桐谷圭治さんの情熱
この人のすごさは半端ではない。この人の情念は衰えることなく、もう50年も続いている。時代は、ついにこの人を越えることはないのかもしれない。この人が40年前に提唱したIPMがやっと農水省の「環境政策の基本方針」にも明記されているが「防虫ネット等を用いた物理的な防除や、天敵等を用いた生物的な防除などと、化学合成農薬の使用低減とを組み合わせた」ものが、IPM(総合的病害虫群管理)だと言うのだから、赤面する。この人はIPMを「害虫をただの虫にする技術だ」と表現する。この二つの表現の深度の違いには、唖然とする。手段は「まなざし」を付加されないと、技術にはならない。
 この人はレイチェル・カーソンの『沈黙の春』を、1964年にカルフォルニア大学の生協で手にしている。そして、1974年に高知県で、BHCを環境への影響を根拠に追放した。国に先駆けること2年、環境の世紀は日本でもこの人によって扉が開けられた。さらに1978年、この人はIPMの精神を「減農薬」という言葉を造語し、発信した。それが『害虫とたたかう』(NHKブックス)だった。この本はベストセラーになり、多くの若い研究者や指導員に衝撃を与えた。しかし、この戦後史上に残る名著は今では絶版だ。この本がなければ、減農薬運動もなかったし、この農と自然の研究所も生まれなかっただろう。

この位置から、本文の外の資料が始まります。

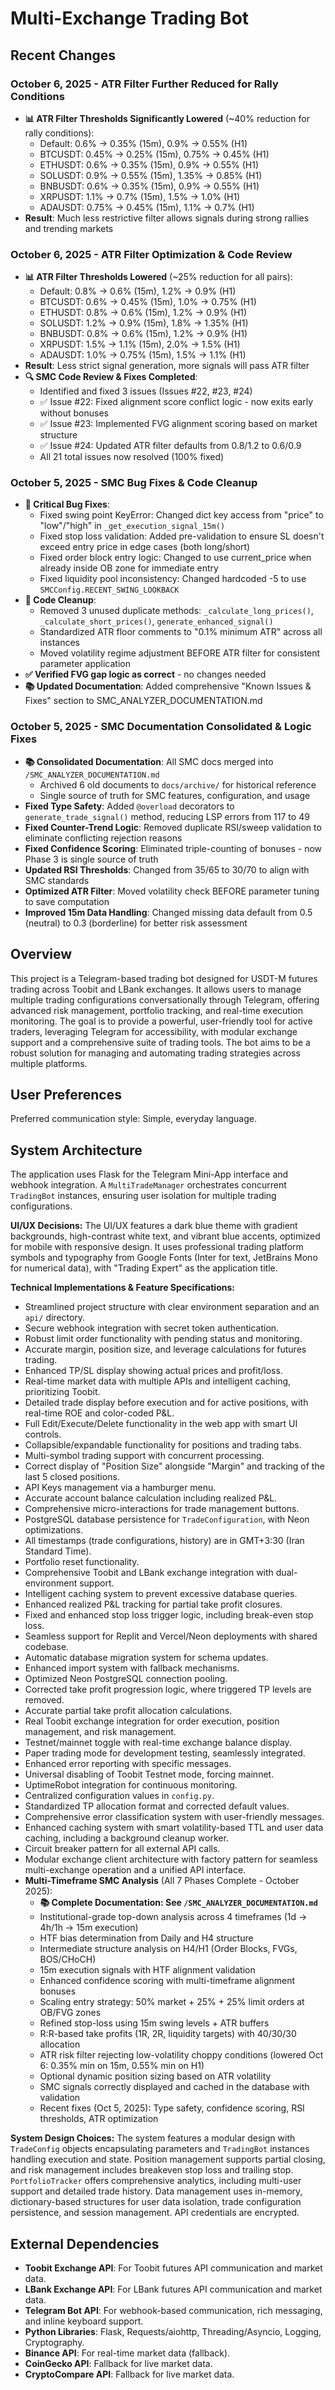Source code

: # Multi-Exchange Trading Bot

## Recent Changes

### October 6, 2025 - ATR Filter Further Reduced for Rally Conditions
- **📊 ATR Filter Thresholds Significantly Lowered** (~40% reduction for rally conditions):
  - Default: 0.6% → 0.35% (15m), 0.9% → 0.55% (H1)
  - BTCUSDT: 0.45% → 0.25% (15m), 0.75% → 0.45% (H1)
  - ETHUSDT: 0.6% → 0.35% (15m), 0.9% → 0.55% (H1)
  - SOLUSDT: 0.9% → 0.55% (15m), 1.35% → 0.85% (H1)
  - BNBUSDT: 0.6% → 0.35% (15m), 0.9% → 0.55% (H1)
  - XRPUSDT: 1.1% → 0.7% (15m), 1.5% → 1.0% (H1)
  - ADAUSDT: 0.75% → 0.45% (15m), 1.1% → 0.7% (H1)
- **Result**: Much less restrictive filter allows signals during strong rallies and trending markets

### October 6, 2025 - ATR Filter Optimization & Code Review
- **📊 ATR Filter Thresholds Lowered** (~25% reduction for all pairs):
  - Default: 0.8% → 0.6% (15m), 1.2% → 0.9% (H1)
  - BTCUSDT: 0.6% → 0.45% (15m), 1.0% → 0.75% (H1)
  - ETHUSDT: 0.8% → 0.6% (15m), 1.2% → 0.9% (H1)
  - SOLUSDT: 1.2% → 0.9% (15m), 1.8% → 1.35% (H1)
  - BNBUSDT: 0.8% → 0.6% (15m), 1.2% → 0.9% (H1)
  - XRPUSDT: 1.5% → 1.1% (15m), 2.0% → 1.5% (H1)
  - ADAUSDT: 1.0% → 0.75% (15m), 1.5% → 1.1% (H1)
- **Result**: Less strict signal generation, more signals will pass ATR filter
- **🔍 SMC Code Review & Fixes Completed**:
  - Identified and fixed 3 issues (Issues #22, #23, #24)
  - ✅ Issue #22: Fixed alignment score conflict logic - now exits early without bonuses
  - ✅ Issue #23: Implemented FVG alignment scoring based on market structure
  - ✅ Issue #24: Updated ATR filter defaults from 0.8/1.2 to 0.6/0.9
  - All 21 total issues now resolved (100% fixed)

### October 5, 2025 - SMC Bug Fixes & Code Cleanup
- **🐛 Critical Bug Fixes**:
  - Fixed swing point KeyError: Changed dict key access from "price" to "low"/"high" in `_get_execution_signal_15m()`
  - Fixed stop loss validation: Added pre-validation to ensure SL doesn't exceed entry price in edge cases (both long/short)
  - Fixed order block entry logic: Changed to use current_price when already inside OB zone for immediate entry
  - Fixed liquidity pool inconsistency: Changed hardcoded -5 to use `SMCConfig.RECENT_SWING_LOOKBACK`
- **🧹 Code Cleanup**:
  - Removed 3 unused duplicate methods: `_calculate_long_prices()`, `_calculate_short_prices()`, `generate_enhanced_signal()`
  - Standardized ATR floor comments to "0.1% minimum ATR" across all instances
  - Moved volatility regime adjustment BEFORE ATR filter for consistent parameter application
- **✅ Verified FVG gap logic as correct** - no changes needed
- **📚 Updated Documentation**: Added comprehensive "Known Issues & Fixes" section to SMC_ANALYZER_DOCUMENTATION.md

### October 5, 2025 - SMC Documentation Consolidated & Logic Fixes
- **📚 Consolidated Documentation**: All SMC docs merged into `/SMC_ANALYZER_DOCUMENTATION.md`
  - Archived 6 old documents to `docs/archive/` for historical reference
  - Single source of truth for SMC features, configuration, and usage
- **Fixed Type Safety**: Added `@overload` decorators to `generate_trade_signal()` method, reducing LSP errors from 117 to 49
- **Fixed Counter-Trend Logic**: Removed duplicate RSI/sweep validation to eliminate conflicting rejection reasons
- **Fixed Confidence Scoring**: Eliminated triple-counting of bonuses - now Phase 3 is single source of truth
- **Updated RSI Thresholds**: Changed from 35/65 to 30/70 to align with SMC standards
- **Optimized ATR Filter**: Moved volatility check BEFORE parameter tuning to save computation
- **Improved 15m Data Handling**: Changed missing data default from 0.5 (neutral) to 0.3 (borderline) for better risk assessment

## Overview
This project is a Telegram-based trading bot designed for USDT-M futures trading across Toobit and LBank exchanges. It allows users to manage multiple trading configurations conversationally through Telegram, offering advanced risk management, portfolio tracking, and real-time execution monitoring. The goal is to provide a powerful, user-friendly tool for active traders, leveraging Telegram for accessibility, with modular exchange support and a comprehensive suite of trading tools. The bot aims to be a robust solution for managing and automating trading strategies across multiple platforms.

## User Preferences
Preferred communication style: Simple, everyday language.

## System Architecture
The application uses Flask for the Telegram Mini-App interface and webhook integration. A `MultiTradeManager` orchestrates concurrent `TradingBot` instances, ensuring user isolation for multiple trading configurations.

**UI/UX Decisions:**
The UI/UX features a dark blue theme with gradient backgrounds, high-contrast white text, and vibrant blue accents, optimized for mobile with responsive design. It uses professional trading platform symbols and typography from Google Fonts (Inter for text, JetBrains Mono for numerical data), with "Trading Expert" as the application title.

**Technical Implementations & Feature Specifications:**
- Streamlined project structure with clear environment separation and an `api/` directory.
- Secure webhook integration with secret token authentication.
- Robust limit order functionality with pending status and monitoring.
- Accurate margin, position size, and leverage calculations for futures trading.
- Enhanced TP/SL display showing actual prices and profit/loss.
- Real-time market data with multiple APIs and intelligent caching, prioritizing Toobit.
- Detailed trade display before execution and for active positions, with real-time ROE and color-coded P&L.
- Full Edit/Execute/Delete functionality in the web app with smart UI controls.
- Collapsible/expandable functionality for positions and trading tabs.
- Multi-symbol trading support with concurrent processing.
- Correct display of "Position Size" alongside "Margin" and tracking of the last 5 closed positions.
- API Keys management via a hamburger menu.
- Accurate account balance calculation including realized P&L.
- Comprehensive micro-interactions for trade management buttons.
- PostgreSQL database persistence for `TradeConfiguration`, with Neon optimizations.
- All timestamps (trade configurations, history) are in GMT+3:30 (Iran Standard Time).
- Portfolio reset functionality.
- Comprehensive Toobit and LBank exchange integration with dual-environment support.
- Intelligent caching system to prevent excessive database queries.
- Enhanced realized P&L tracking for partial take profit closures.
- Fixed and enhanced stop loss trigger logic, including break-even stop loss.
- Seamless support for Replit and Vercel/Neon deployments with shared codebase.
- Automatic database migration system for schema updates.
- Enhanced import system with fallback mechanisms.
- Optimized Neon PostgreSQL connection pooling.
- Corrected take profit progression logic, where triggered TP levels are removed.
- Accurate partial take profit allocation calculations.
- Real Toobit exchange integration for order execution, position management, and risk management.
- Testnet/mainnet toggle with real-time exchange balance display.
- Paper trading mode for development testing, seamlessly integrated.
- Enhanced error reporting with specific messages.
- Universal disabling of Toobit Testnet mode, forcing mainnet.
- UptimeRobot integration for continuous monitoring.
- Centralized configuration values in `config.py`.
- Standardized TP allocation format and corrected default values.
- Comprehensive error classification system with user-friendly messages.
- Enhanced caching system with smart volatility-based TTL and user data caching, including a background cleanup worker.
- Circuit breaker pattern for all external API calls.
- Modular exchange client architecture with factory pattern for seamless multi-exchange operation and a unified API interface.
- **Multi-Timeframe SMC Analysis** (All 7 Phases Complete - October 2025):
  - **📚 Complete Documentation: See `/SMC_ANALYZER_DOCUMENTATION.md`**
  - Institutional-grade top-down analysis across 4 timeframes (1d → 4h/1h → 15m execution)
  - HTF bias determination from Daily and H4 structure
  - Intermediate structure analysis on H4/H1 (Order Blocks, FVGs, BOS/CHoCH)
  - 15m execution signals with HTF alignment validation
  - Enhanced confidence scoring with multi-timeframe alignment bonuses
  - Scaling entry strategy: 50% market + 25% + 25% limit orders at OB/FVG zones
  - Refined stop-loss using 15m swing levels + ATR buffers
  - R:R-based take profits (1R, 2R, liquidity targets) with 40/30/30 allocation
  - ATR risk filter rejecting low-volatility choppy conditions (lowered Oct 6: 0.35% min on 15m, 0.55% min on H1)
  - Optional dynamic position sizing based on ATR volatility
  - SMC signals correctly displayed and cached in the database with validation
  - Recent fixes (Oct 5, 2025): Type safety, confidence scoring, RSI thresholds, ATR optimization

**System Design Choices:**
The system features a modular design with `TradeConfig` objects encapsulating parameters and `TradingBot` instances handling execution and state. Position management supports partial closing, and risk management includes breakeven stop loss and trailing stop. `PortfolioTracker` offers comprehensive analytics, including multi-user support and detailed trade history. Data management uses in-memory, dictionary-based structures for user data isolation, trade configuration persistence, and session management. API credentials are encrypted.

## External Dependencies
- **Toobit Exchange API**: For Toobit futures API communication and market data.
- **LBank Exchange API**: For LBank futures API communication and market data.
- **Telegram Bot API**: For webhook-based communication, rich messaging, and inline keyboard support.
- **Python Libraries**: Flask, Requests/aiohttp, Threading/Asyncio, Logging, Cryptography.
- **Binance API**: For real-time market data (fallback).
- **CoinGecko API**: Fallback for live market data.
- **CryptoCompare API**: Fallback for live market data.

 そして、この世界的に高名は昆虫学者は、75歳にして、日本の農業の未来を指し示す本を執筆した。学者らしく端正な筆運びにの行間に、またしても熱い情念がほとばしるところがある。それにしてもこの本の書名は、黙示録的だ。『ただの虫を無視しない農業』(築地書館)を、私たち百姓は目指したい。国民もそういう農業を支えてほしい。

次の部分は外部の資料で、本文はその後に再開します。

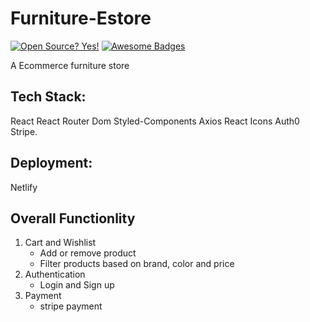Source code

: # Furniture-Estore
[![Open Source? Yes!](https://badgen.net/badge/Open%20Source%20%3F/Yes%21/blue?icon=github)](https://github.com/DeRaowl)
[![Awesome Badges](https://img.shields.io/badge/badges-awesome-green.svg)](https://github.com/DeRaowl)

 A Ecommerce furniture store
 
 ## Tech Stack:
 
React
React Router Dom
Styled-Components
Axios
React Icons
Auth0
Stripe.

## Deployment:

Netlify

## Overall Functionlity

1. Cart and Wishlist
   - Add or remove product
   - Filter products based on brand, color and price
2. Authentication
   - Login and Sign up
3. Payment
   - stripe payment
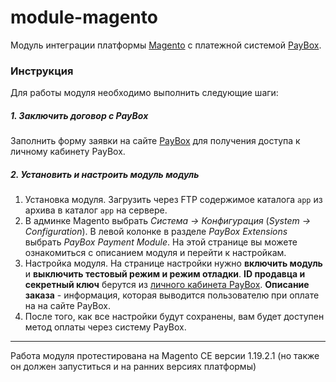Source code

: # module-magento

Модуль интеграции платформы [Magento](http://magento.com/) с платежной системой [PayBox](https://paybox.money).

### Инструкция

Для работы модуля необходимо выполнить следующие шаги:

##### 1. Заключить договор с PayBox

Заполнить форму заявки на сайте [PayBox](https://paybox.money) для получения доступа к личному кабинету PayBox.

##### 2. Установить и настроить модуль модуль

1. Установка модуля. Загрузить через FTP содержимое каталога `app` из архива в каталог `app` на сервере.
2. В админке Magento выбрать *Система &rarr; Конфигурация* (*System &rarr; Configuration*). В левой колонке в разделе *PayBox Extensions* выбрать *PayBox Payment Module*. На этой странице вы можете ознакомиться с описанием модуля и перейти к настройкам.
3. Настройка модуля. На странице настройки нужно **включить модуль** и **выключить тестовый режим и режим отладки**. **ID продавца и секретный ключ** берутся из [личного кабинета PayBox](https://my.paybox.money). **Описание заказа** - информация, которая выводится пользователю при оплате на на сайте PayBox.
4. После того, как все настройки будут сохранены, вам будет доступен метод оплаты через систему PayBox.

---

Работа модуля протестирована на Magento CE версии 1.19.2.1 (но также он должен запуститься и на ранних версиях платформы)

 技術は、精神性の深さを湛えてほしいものだ。戦後、この国の農政や農学や農民運動がもっとも不得意な世界を、再興する理論の書が書かれた。この人の名は記憶に留めてほしい。桐谷圭治という農学者をもった喜びを、いま噛みしめる。

「環境にやさしい農業」を目指すことに誰も反対はしない。でも、農業が「環境にやさしい」かどうかは、どうして判断するのだろうか。「農薬や化学肥料を減らせばいい」という答えが返ってくる。しかしその結果、環境に優しくなったかどうかを判断する基準もなければ、確認する技術もない。これが日本の現状なのである。この本は日本で初めて、この問いに答えを出した。日本のIPM(総合的病害虫管理)をリードしてきた著者は、IPMの目標は「害虫をただの虫にする」ことだと明確に言い切る。決して、「環境に負荷の少ない手段を駆使する」ことではないのだ。
 今まで、百姓を理論的に支援してきた著者が、とうとう満を持して提案した農業技術理論が、IBMである。直訳すれば「総合的な生物多様性の管理」になる。これこそが「自然環境にやさしい農業」の本質である。それを著者は「ただの虫を無視しない農業」と表現する。害虫・益虫よりも、田畑に多いのは「ただの虫」である。やっと農学は「ただの虫」つまり自然環境を射程に収める理論を構築できたのである。ここまで来るのに、著者は40年もかけている。その課程をも丹念に振り返ってくれているので、農業の新しい歴史書を読むような興奮も覚える。
しかし著者は、あくまでも謙虚だ。この理論を深め、広げるのは、学者だけではできない、と言う。百姓はそれに応えようという気になる。この本はこれからの農業と自然環境の関係を考える際の、もっとも科学的で、信頼のおける理論書として、これからの20年間を導いてくれるだろう。